Start of EXERCISE MATERIALS
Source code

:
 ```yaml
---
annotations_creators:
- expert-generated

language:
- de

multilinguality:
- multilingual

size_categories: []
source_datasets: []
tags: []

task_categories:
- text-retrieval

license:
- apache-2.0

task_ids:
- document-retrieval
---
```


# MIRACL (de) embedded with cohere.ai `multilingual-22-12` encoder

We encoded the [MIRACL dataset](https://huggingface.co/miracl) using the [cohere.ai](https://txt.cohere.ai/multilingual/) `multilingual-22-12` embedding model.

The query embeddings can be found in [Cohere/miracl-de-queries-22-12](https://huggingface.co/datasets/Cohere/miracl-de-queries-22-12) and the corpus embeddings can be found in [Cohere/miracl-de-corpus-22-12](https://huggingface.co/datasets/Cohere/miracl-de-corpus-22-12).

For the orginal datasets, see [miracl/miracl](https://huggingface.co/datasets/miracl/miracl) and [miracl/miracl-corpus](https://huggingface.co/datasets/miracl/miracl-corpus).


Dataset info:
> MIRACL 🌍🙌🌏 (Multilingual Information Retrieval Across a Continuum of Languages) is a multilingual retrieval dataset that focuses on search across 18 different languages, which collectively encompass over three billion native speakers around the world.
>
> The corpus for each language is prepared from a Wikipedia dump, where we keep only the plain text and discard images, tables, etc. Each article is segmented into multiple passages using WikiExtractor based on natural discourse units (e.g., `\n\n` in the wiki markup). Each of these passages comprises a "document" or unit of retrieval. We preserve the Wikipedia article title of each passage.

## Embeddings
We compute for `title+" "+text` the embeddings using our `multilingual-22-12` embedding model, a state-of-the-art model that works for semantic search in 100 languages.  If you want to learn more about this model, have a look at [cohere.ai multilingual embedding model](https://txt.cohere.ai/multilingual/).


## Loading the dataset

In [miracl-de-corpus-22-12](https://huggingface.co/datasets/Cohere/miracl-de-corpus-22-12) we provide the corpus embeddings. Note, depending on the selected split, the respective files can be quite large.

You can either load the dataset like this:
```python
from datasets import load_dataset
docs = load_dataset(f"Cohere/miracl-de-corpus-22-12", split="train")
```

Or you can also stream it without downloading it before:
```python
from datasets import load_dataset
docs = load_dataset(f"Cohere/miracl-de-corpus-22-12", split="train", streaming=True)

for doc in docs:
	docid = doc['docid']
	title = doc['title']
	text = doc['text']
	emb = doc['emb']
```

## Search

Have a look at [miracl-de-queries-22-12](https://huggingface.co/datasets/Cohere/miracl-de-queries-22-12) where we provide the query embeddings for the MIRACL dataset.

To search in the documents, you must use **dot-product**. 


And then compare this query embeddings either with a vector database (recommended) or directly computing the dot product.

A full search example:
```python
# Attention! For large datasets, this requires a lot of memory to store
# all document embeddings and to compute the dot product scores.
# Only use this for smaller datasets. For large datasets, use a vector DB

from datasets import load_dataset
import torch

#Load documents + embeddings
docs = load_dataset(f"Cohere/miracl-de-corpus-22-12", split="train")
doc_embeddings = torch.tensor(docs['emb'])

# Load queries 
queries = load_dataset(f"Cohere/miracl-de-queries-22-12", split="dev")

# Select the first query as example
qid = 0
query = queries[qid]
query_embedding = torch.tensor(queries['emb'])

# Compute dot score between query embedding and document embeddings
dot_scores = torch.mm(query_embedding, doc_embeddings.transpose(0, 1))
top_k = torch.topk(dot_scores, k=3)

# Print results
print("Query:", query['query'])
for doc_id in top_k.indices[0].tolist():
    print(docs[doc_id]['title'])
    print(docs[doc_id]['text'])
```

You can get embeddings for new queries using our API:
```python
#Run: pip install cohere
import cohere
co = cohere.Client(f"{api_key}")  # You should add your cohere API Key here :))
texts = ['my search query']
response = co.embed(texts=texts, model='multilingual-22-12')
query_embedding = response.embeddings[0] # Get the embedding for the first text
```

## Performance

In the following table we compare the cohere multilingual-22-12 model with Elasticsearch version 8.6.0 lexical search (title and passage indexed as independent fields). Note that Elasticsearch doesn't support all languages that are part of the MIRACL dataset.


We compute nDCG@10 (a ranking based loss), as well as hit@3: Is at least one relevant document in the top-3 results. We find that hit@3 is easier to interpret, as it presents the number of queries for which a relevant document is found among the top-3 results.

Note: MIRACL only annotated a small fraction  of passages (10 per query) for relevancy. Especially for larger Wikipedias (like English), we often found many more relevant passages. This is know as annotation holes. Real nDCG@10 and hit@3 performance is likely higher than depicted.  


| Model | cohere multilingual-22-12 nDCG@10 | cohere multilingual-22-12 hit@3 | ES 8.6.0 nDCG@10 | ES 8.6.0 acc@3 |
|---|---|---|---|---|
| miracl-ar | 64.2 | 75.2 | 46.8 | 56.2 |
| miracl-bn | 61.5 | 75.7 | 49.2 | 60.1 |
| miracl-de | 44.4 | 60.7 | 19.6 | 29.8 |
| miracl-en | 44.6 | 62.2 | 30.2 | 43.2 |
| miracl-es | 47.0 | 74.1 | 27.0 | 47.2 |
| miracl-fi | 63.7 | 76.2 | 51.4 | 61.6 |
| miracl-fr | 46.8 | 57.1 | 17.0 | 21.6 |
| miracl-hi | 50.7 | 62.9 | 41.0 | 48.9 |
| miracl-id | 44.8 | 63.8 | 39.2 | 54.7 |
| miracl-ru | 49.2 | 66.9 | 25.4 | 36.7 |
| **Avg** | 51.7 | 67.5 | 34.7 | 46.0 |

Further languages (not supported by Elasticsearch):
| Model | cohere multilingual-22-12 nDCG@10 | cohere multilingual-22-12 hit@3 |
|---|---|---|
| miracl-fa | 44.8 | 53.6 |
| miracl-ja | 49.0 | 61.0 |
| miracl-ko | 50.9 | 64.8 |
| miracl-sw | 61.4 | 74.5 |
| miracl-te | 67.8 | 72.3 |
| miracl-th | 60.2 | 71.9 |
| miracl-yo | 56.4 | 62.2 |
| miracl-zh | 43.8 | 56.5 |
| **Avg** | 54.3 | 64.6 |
End of EXERCISE MATERIALS
● WHAT THIS TASK INVOLVES
Take the word "which" and find each line of the material that contains it. Copy those lines.

● SOLUTION BELOW
> MIRACL 🌍🙌🌏 (Multilingual Information Retrieval Across a Continuum of Languages) is a multilingual retrieval dataset that focuses on search across 18 different languages, which collectively encompass over three billion native speakers around the world.
We compute nDCG@10 (a ranking based loss), as well as hit@3: Is at least one relevant document in the top-3 results. We find that hit@3 is easier to interpret, as it presents the number of queries for which a relevant document is found among the top-3 results.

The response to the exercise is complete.